→ WHAT YOU SHOULD DO
Work through the data below and give the number of lines holding "items", nothing more.

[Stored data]
*-*-*
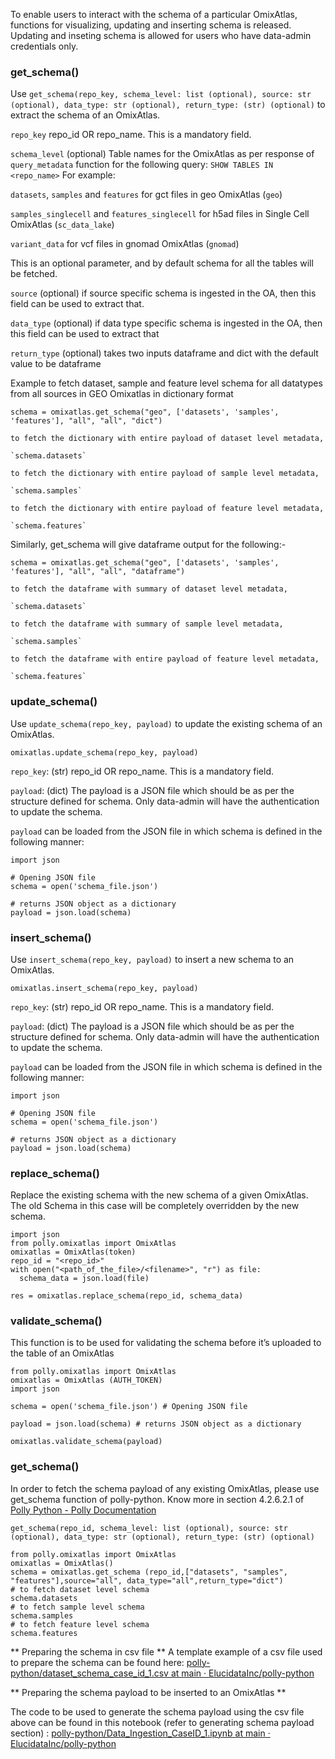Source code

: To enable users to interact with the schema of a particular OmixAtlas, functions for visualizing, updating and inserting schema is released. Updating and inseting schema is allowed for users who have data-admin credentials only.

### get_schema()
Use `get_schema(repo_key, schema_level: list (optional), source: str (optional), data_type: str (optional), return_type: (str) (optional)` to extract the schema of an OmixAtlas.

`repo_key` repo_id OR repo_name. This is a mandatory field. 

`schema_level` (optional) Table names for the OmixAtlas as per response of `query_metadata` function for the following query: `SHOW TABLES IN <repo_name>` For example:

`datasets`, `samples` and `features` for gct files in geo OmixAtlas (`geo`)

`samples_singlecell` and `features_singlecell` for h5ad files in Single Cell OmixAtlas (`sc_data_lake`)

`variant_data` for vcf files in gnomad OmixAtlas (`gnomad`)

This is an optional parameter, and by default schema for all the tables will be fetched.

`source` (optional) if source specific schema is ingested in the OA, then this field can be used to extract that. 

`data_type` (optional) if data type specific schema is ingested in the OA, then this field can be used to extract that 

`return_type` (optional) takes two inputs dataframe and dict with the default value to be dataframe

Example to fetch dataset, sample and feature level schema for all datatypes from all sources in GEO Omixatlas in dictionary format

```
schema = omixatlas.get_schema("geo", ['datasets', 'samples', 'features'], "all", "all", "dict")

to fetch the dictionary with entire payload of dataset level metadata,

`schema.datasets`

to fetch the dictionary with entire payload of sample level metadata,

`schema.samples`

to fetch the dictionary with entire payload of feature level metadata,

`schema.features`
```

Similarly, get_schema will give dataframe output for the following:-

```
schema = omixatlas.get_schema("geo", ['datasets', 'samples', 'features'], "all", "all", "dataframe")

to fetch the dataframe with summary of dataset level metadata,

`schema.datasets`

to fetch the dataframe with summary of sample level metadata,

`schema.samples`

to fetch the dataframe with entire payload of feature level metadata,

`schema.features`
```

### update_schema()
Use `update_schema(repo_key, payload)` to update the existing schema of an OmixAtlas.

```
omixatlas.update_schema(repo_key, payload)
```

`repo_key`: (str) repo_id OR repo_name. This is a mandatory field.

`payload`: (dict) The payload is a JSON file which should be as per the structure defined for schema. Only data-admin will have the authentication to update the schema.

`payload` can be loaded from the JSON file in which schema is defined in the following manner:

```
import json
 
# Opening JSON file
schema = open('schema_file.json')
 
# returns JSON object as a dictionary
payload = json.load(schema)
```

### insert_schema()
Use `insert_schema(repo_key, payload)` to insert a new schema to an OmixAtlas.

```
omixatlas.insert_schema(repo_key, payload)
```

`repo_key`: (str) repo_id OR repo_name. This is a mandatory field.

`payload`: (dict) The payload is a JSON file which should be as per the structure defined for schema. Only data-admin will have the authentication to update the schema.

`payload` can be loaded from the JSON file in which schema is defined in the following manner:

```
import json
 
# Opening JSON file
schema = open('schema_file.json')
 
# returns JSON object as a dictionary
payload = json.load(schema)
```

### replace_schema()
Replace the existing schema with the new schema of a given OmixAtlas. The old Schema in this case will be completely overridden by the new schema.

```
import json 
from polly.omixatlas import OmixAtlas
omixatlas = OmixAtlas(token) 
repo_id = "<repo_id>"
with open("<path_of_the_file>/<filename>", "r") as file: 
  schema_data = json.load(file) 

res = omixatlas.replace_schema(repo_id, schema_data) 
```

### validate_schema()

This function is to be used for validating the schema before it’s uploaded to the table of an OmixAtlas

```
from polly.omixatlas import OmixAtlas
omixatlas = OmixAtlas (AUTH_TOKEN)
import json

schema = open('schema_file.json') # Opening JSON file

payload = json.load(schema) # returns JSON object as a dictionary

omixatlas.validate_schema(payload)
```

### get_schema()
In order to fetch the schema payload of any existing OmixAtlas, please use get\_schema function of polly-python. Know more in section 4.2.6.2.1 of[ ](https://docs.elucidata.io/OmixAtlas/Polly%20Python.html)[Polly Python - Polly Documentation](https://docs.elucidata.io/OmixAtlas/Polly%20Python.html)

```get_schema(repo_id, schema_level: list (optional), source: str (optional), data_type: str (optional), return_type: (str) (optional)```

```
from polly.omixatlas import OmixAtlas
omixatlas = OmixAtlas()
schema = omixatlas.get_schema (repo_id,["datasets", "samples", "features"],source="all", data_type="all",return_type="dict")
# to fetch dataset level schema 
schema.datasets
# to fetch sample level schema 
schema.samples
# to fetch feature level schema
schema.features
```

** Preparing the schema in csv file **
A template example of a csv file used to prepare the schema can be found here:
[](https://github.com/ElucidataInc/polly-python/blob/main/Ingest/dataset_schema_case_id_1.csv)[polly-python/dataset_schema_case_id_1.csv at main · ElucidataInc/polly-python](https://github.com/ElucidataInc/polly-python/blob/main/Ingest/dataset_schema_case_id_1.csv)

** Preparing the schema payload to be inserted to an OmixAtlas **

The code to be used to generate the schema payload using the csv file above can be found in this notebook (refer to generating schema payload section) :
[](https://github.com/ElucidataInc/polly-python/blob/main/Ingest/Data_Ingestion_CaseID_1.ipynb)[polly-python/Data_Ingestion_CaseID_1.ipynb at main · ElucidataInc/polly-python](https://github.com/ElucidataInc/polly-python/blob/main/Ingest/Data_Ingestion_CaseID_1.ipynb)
*-*-*
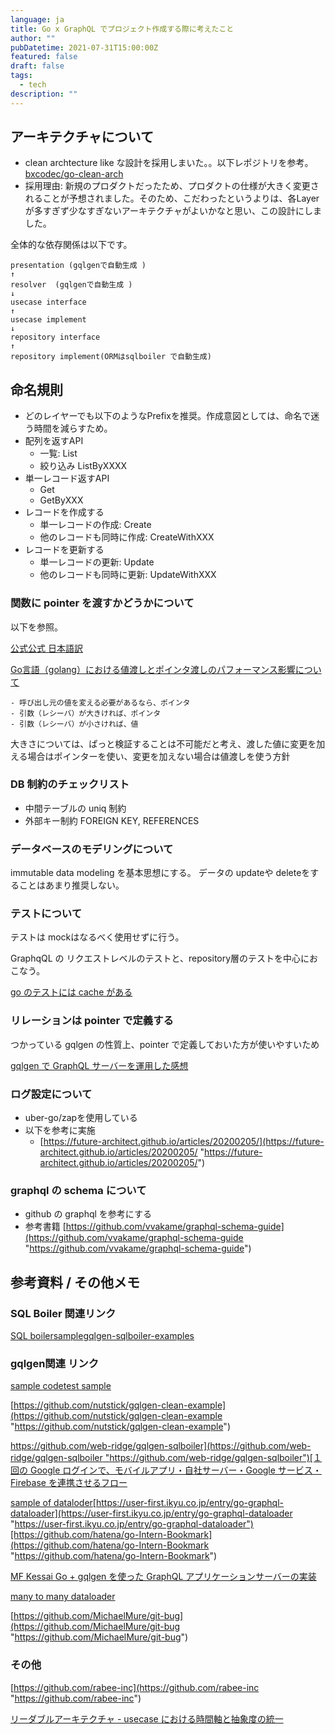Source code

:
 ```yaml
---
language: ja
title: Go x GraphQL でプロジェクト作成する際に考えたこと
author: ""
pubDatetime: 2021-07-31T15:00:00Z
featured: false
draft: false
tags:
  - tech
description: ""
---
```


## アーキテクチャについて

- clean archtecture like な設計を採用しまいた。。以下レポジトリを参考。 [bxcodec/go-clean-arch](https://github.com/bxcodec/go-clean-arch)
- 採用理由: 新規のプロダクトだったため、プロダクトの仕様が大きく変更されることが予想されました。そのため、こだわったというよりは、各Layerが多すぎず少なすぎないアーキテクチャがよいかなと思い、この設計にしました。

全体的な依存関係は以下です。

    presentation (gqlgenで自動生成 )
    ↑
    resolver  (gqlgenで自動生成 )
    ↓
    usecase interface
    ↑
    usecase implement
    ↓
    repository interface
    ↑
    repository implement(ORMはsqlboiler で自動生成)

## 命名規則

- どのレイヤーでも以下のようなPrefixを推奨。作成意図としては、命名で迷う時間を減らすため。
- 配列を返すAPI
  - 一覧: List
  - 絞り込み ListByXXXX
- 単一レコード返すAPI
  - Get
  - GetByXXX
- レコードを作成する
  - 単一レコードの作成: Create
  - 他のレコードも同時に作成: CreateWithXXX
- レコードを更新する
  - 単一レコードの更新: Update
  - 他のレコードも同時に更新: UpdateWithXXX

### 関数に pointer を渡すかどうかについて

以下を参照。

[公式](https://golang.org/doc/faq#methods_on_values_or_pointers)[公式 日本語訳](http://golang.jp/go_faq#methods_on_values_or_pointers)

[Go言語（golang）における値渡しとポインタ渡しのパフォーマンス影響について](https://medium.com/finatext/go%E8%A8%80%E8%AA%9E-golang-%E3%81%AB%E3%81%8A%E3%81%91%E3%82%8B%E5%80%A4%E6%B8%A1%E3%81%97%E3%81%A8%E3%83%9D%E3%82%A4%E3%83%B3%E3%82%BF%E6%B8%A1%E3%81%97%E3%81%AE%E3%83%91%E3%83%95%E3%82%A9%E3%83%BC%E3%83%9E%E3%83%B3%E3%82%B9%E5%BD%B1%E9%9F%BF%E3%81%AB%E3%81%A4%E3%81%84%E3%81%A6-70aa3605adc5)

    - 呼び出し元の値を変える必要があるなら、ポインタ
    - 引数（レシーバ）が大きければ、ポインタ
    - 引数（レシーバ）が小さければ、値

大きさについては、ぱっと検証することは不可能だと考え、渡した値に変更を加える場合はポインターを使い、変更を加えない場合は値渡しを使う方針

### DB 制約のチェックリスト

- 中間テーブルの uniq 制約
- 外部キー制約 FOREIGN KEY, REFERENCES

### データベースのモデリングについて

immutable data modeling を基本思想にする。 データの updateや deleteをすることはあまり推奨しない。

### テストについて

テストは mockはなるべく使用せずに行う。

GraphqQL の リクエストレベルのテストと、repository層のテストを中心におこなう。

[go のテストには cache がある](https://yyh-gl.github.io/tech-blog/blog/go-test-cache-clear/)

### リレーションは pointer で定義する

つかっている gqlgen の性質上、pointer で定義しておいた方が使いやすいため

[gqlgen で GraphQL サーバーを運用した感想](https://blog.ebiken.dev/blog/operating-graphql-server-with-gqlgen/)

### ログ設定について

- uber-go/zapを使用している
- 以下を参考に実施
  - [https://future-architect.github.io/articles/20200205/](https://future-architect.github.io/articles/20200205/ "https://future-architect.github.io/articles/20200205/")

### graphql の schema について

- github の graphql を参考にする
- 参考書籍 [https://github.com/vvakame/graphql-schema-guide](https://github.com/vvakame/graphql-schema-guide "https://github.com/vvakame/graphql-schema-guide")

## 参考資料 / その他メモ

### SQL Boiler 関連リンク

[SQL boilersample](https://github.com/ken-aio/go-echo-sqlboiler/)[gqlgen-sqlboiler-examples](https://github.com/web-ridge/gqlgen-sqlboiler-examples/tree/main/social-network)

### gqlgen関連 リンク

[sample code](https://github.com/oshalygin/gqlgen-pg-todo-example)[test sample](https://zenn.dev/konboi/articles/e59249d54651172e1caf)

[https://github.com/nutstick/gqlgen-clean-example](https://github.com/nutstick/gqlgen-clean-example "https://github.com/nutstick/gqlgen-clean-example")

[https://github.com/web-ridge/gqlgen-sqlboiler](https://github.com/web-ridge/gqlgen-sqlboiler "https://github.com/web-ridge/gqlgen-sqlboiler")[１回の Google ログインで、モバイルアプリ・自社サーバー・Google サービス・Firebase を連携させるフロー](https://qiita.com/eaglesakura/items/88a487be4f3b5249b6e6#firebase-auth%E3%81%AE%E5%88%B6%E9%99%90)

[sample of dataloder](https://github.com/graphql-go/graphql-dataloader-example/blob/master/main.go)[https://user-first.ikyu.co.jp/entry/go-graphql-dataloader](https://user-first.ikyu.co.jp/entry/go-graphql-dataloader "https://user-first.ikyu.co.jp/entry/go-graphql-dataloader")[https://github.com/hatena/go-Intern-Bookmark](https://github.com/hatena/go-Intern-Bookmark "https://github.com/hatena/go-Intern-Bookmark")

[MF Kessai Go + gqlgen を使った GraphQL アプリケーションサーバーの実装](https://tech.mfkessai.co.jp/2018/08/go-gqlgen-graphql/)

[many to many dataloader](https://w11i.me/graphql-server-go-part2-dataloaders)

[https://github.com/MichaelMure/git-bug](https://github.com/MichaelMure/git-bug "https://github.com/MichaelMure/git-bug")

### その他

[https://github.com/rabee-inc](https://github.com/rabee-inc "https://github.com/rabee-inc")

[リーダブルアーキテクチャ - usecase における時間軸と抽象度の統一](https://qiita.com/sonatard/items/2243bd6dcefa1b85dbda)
*-*-*
→ ANSWER TO THIS PROBLEM
2